The speculation over the chair of Ofcom comes just after Andrew Neil announced that he is leaving the BBC to launch a new TV channel, GB News. Mr Neil has been the subject of criticism for his own expressions of climate change denial, and for providing a platform for climate change deniers on his programmes. If he decides to replicate the Fox News model, viewers can expect a flood of ridiculous claims about climate change, which will test how vigorously Ofcom, perhaps with Mr Dacre as chair, is willing to uphold the statutory requirement for all broadcasters to seek accuracy.

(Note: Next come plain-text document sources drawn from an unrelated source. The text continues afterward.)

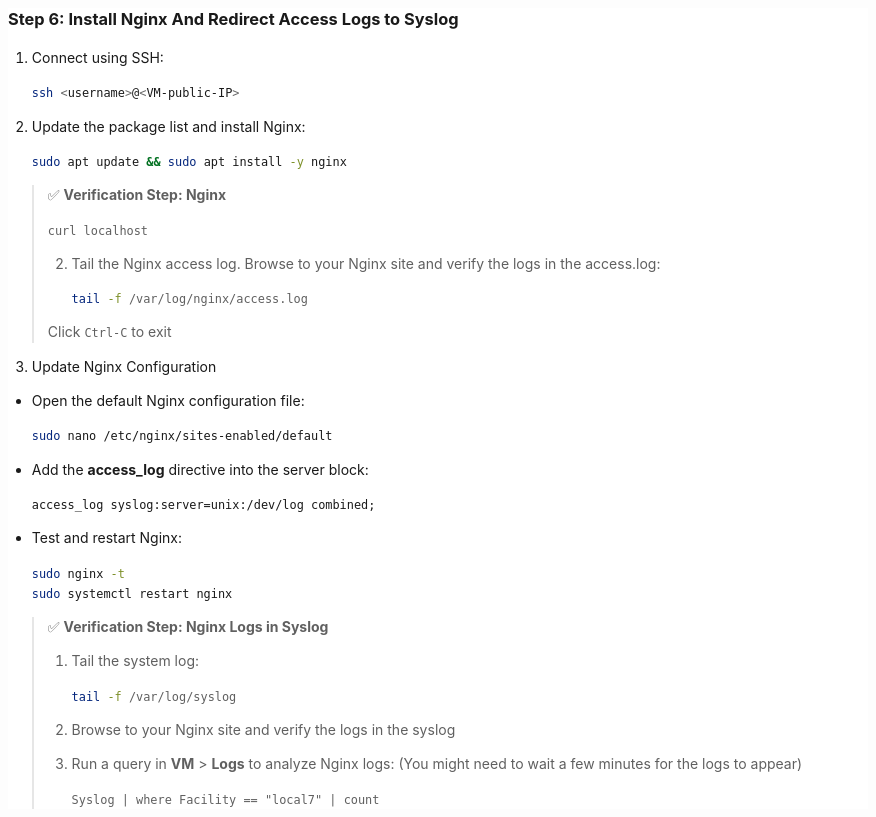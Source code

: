 ### Step 6: Install Nginx And Redirect Access Logs to Syslog

1. Connect using SSH:

	```bash
	ssh <username>@<VM-public-IP>
	```

2. Update the package list and install Nginx:

	```bash
	sudo apt update && sudo apt install -y nginx
	```

> ✅ **Verification Step: Nginx**
> 
>    ```bash
>    curl localhost
>    ``` 
> 
> 2. Tail the Nginx access log. Browse to your Nginx site and verify the logs in the access.log:
> 
>    ```bash
>    tail -f /var/log/nginx/access.log
>    ```
> Click `Ctrl-C` to exit


3. Update Nginx Configuration

- Open the default Nginx configuration file:

   ```bash
   sudo nano /etc/nginx/sites-enabled/default
   ```

- Add the **access_log** directive into the server block:

   ```nginx
   access_log syslog:server=unix:/dev/log combined;
   ```

- Test and restart Nginx:

   ```bash
   sudo nginx -t
   sudo systemctl restart nginx
   ```

> ✅ **Verification Step: Nginx Logs in Syslog**
> 
> 
> 1. Tail the system log:
> 
>    ```bash
>    tail -f /var/log/syslog
>    ```
> 
> 2. Browse to your Nginx site and verify the logs in the syslog
> 
> 3. Run a query in **VM** > **Logs** to analyze Nginx logs: (You might need to wait a few minutes for the logs to appear)
> 
>    ```kql
>    Syslog | where Facility == "local7" | count 
>    ```
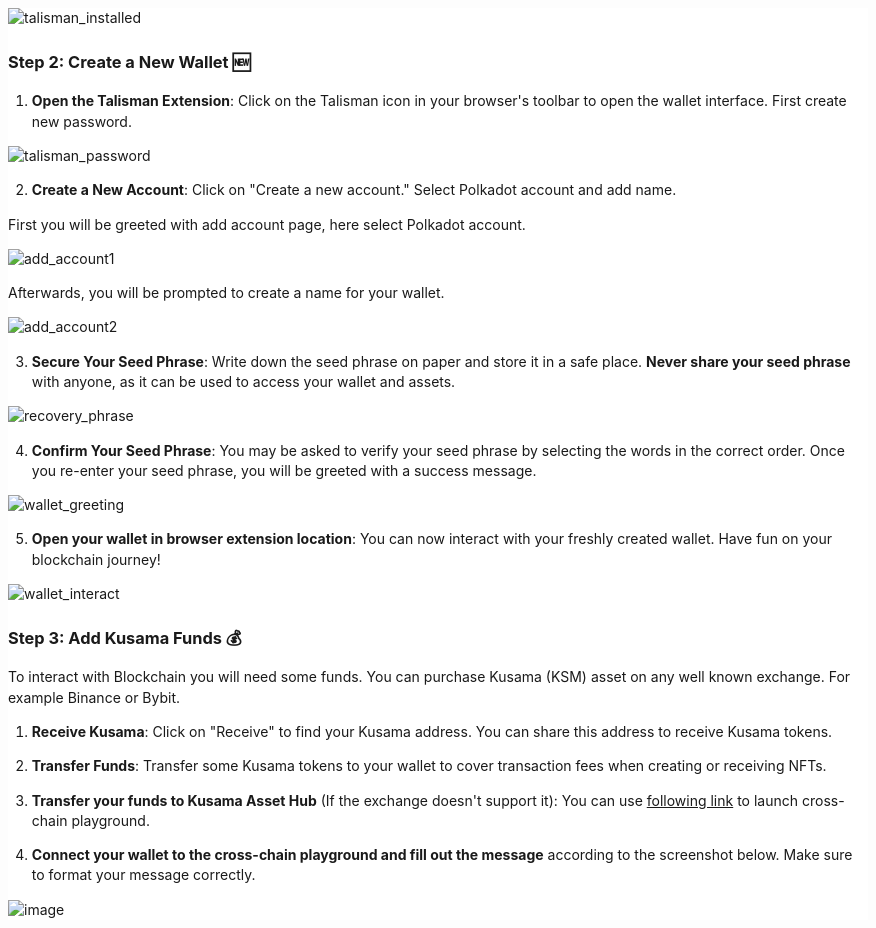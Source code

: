 <img width="1446" alt="talisman_installed" src="https://github.com/user-attachments/assets/27ea6a38-c748-4173-801c-15c9980dbbf9" />

### Step 2: Create a New Wallet 🆕

1.  **Open the Talisman Extension**: Click on the Talisman icon in your browser's toolbar to open the wallet interface. First create new password.

<img width="681" alt="talisman_password" src="https://github.com/user-attachments/assets/06d64f61-d5cd-40dd-bf2e-30932f434e16" />

2.  **Create a New Account**: Click on "Create a new account." Select Polkadot account and add name.

First you will be greeted with add account page, here select Polkadot account.

<img width="924" alt="add_account1" src="https://github.com/user-attachments/assets/19a21b4d-946c-48c8-a4db-36bc4b43a8db" />

Afterwards, you will be prompted to create a name for your wallet.

<img width="762" alt="add_account2" src="https://github.com/user-attachments/assets/0213a215-f6db-4bfe-adf5-95d50a1bcc47" />

3.  **Secure Your Seed Phrase**: Write down the seed phrase on paper and store it in a safe place. **Never share your seed phrase** with anyone, as it can be used to access your wallet and assets.

<img width="688" alt="recovery_phrase" src="https://github.com/user-attachments/assets/2d3280af-df55-4d1f-9ab6-f464224cb30f" />

4.  **Confirm Your Seed Phrase**: You may be asked to verify your seed phrase by selecting the words in the correct order. Once you re-enter your seed phrase, you will be greeted with a success message.

<img width="632" alt="wallet_greeting" src="https://github.com/user-attachments/assets/33356ee9-aa6c-49b1-91f0-e99eaf2a0c82" />

5. **Open your wallet in browser extension location**: You can now interact with your freshly created wallet. Have fun on your blockchain journey!

<img width="578" alt="wallet_interact" src="https://github.com/user-attachments/assets/50857228-8af6-4559-bad2-2dfbeea1e58e" />

### Step 3: Add Kusama Funds 💰
To interact with Blockchain you will need some funds. You can purchase Kusama (KSM) asset on any well known exchange. For example Binance or Bybit.

1.  **Receive Kusama**: Click on "Receive" to find your Kusama address. You can share this address to receive Kusama tokens.

2.  **Transfer Funds**: Transfer some Kusama tokens to your wallet to cover transaction fees when creating or receiving NFTs.

3.  **Transfer your funds to Kusama Asset Hub** (If the exchange doesn't support it): You can use [following link](https://playground.paraspell.xyz/) to launch cross-chain playground.

4. **Connect your wallet to the cross-chain playground and fill out the message** according to the screenshot below. Make sure to format your message correctly.  

<img width="476" alt="image" src="https://github.com/user-attachments/assets/db0747e3-6614-42e7-9f96-f29229920a27">
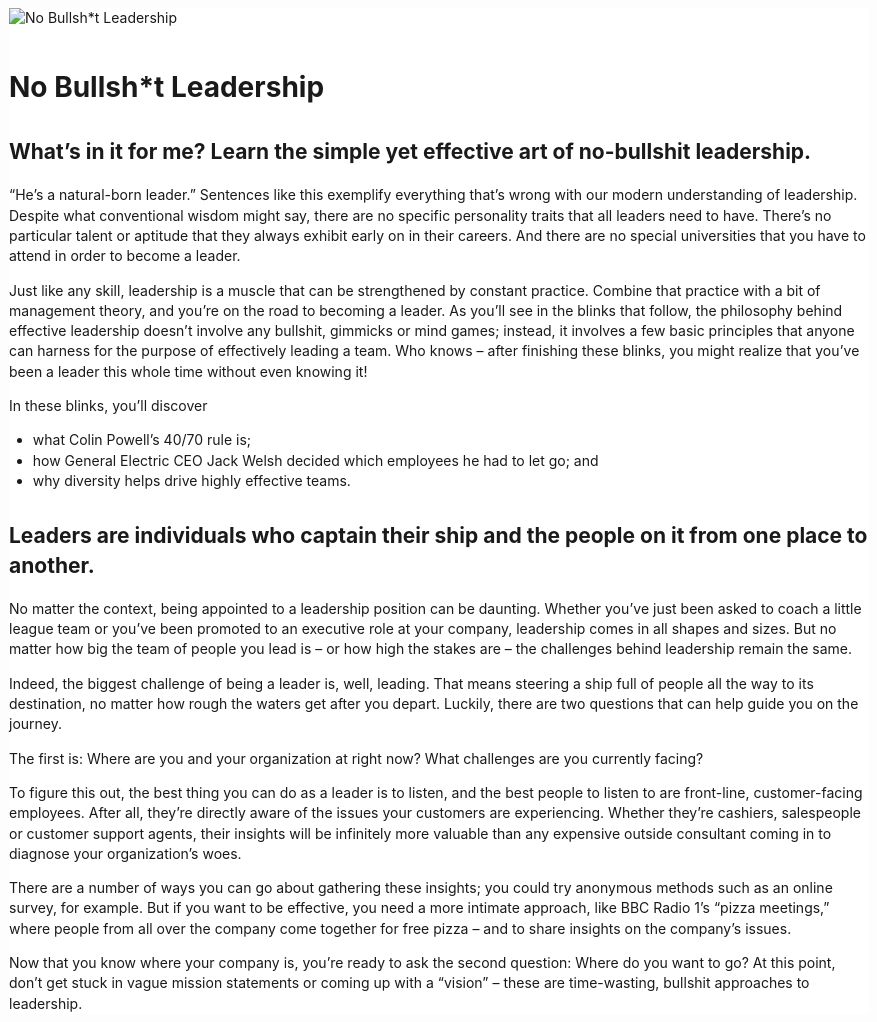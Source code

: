 ![No Bullsh*t Leadership](https://images.blinkist.com/images/books/5ccf6cf06cee070008f3faa6/3_4/470.jpg)

# No Bullsh*t Leadership

## What’s in it for me? Learn the simple yet effective art of no-bullshit leadership.

“He’s a natural-born leader.” Sentences like this exemplify everything that’s wrong with our modern understanding of leadership. Despite what conventional wisdom might say, there are no specific personality traits that all leaders need to have. There’s no particular talent or aptitude that they always exhibit early on in their careers. And there are no special universities that you have to attend in order to become a leader.

Just like any skill, leadership is a muscle that can be strengthened by constant practice. Combine that practice with a bit of management theory, and you’re on the road to becoming a leader. As you’ll see in the blinks that follow, the philosophy behind effective leadership doesn’t involve any bullshit, gimmicks or mind games; instead, it involves a few basic principles that anyone can harness for the purpose of effectively leading a team. Who knows – after finishing these blinks, you might realize that you’ve been a leader this whole time without even knowing it!

In these blinks, you’ll discover

- what Colin Powell’s 40/70 rule is;
- how General Electric CEO Jack Welsh decided which employees he had to let go; and
- why diversity helps drive highly effective teams.

## Leaders are individuals who captain their ship and the people on it from one place to another.

No matter the context, being appointed to a leadership position can be daunting. Whether you’ve just been asked to coach a little league team or you’ve been promoted to an executive role at your company, leadership comes in all shapes and sizes. But no matter how big the team of people you lead is – or how high the stakes are – the challenges behind leadership remain the same.

Indeed, the biggest challenge of being a leader is, well, leading. That means steering a ship full of people all the way to its destination, no matter how rough the waters get after you depart. Luckily, there are two questions that can help guide you on the journey.

The first is: Where are you and your organization at right now? What challenges are you currently facing?

To figure this out, the best thing you can do as a leader is to listen, and the best people to listen to are front-line, customer-facing employees. After all, they’re directly aware of the issues your customers are experiencing. Whether they’re cashiers, salespeople or customer support agents, their insights will be infinitely more valuable than any expensive outside consultant coming in to diagnose your organization’s woes.

There are a number of ways you can go about gathering these insights; you could try anonymous methods such as an online survey, for example. But if you want to be effective, you need a more intimate approach, like BBC Radio 1’s “pizza meetings,” where people from all over the company come together for free pizza – and to share insights on the company’s issues.

Now that you know where your company is, you’re ready to ask the second question: Where do you want to go? At this point, don’t get stuck in vague mission statements or coming up with a “vision” – these are time-wasting, bullshit approaches to leadership.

Mr Neil’s departure from the BBC coincides with reports that the favourite to be its new chair is Lord Moore, an outspoken climate change ‘sceptic’ and a trustee of the lobby group, the Global Warming Policy Foundation. Lord Moore regularly writes articles for The Daily Telegraph that champion climate change denial. The newspaper was forced to publish a correction last year after IPSO ruled that one of his articles on climate change had breached the accuracy clause of the Editors’ Code of Practice.
Lord Moore has criticised the BBC’s coverage apparently for not providing enough opportunities for climate change deniers to offer their views. During his guest editorship of the Today programme last Christmas, Lord Moore provided airtime to climate change ‘sceptics’, including an adviser to the Global Warming Policy Foundation, Viscount Ridley, who made several false claims.
Lord Moore also wrongly accused Roger Harrabin, the BBC’s energy and environment analyst, of being biased. His attack on a journalist with whom he disagrees was particularly ironic because Lord Moore claimed that he wanted to defend ‘freedom of expression’.
It is clear that if Lord Moore, Andrew Neil and Paul Dacre are all drafted into senior positions in British broadcasting, there would be a great risk that the public interest will be undermined and that audiences will be targeted with a constant stream of propaganda about climate change instead of fact-checked information.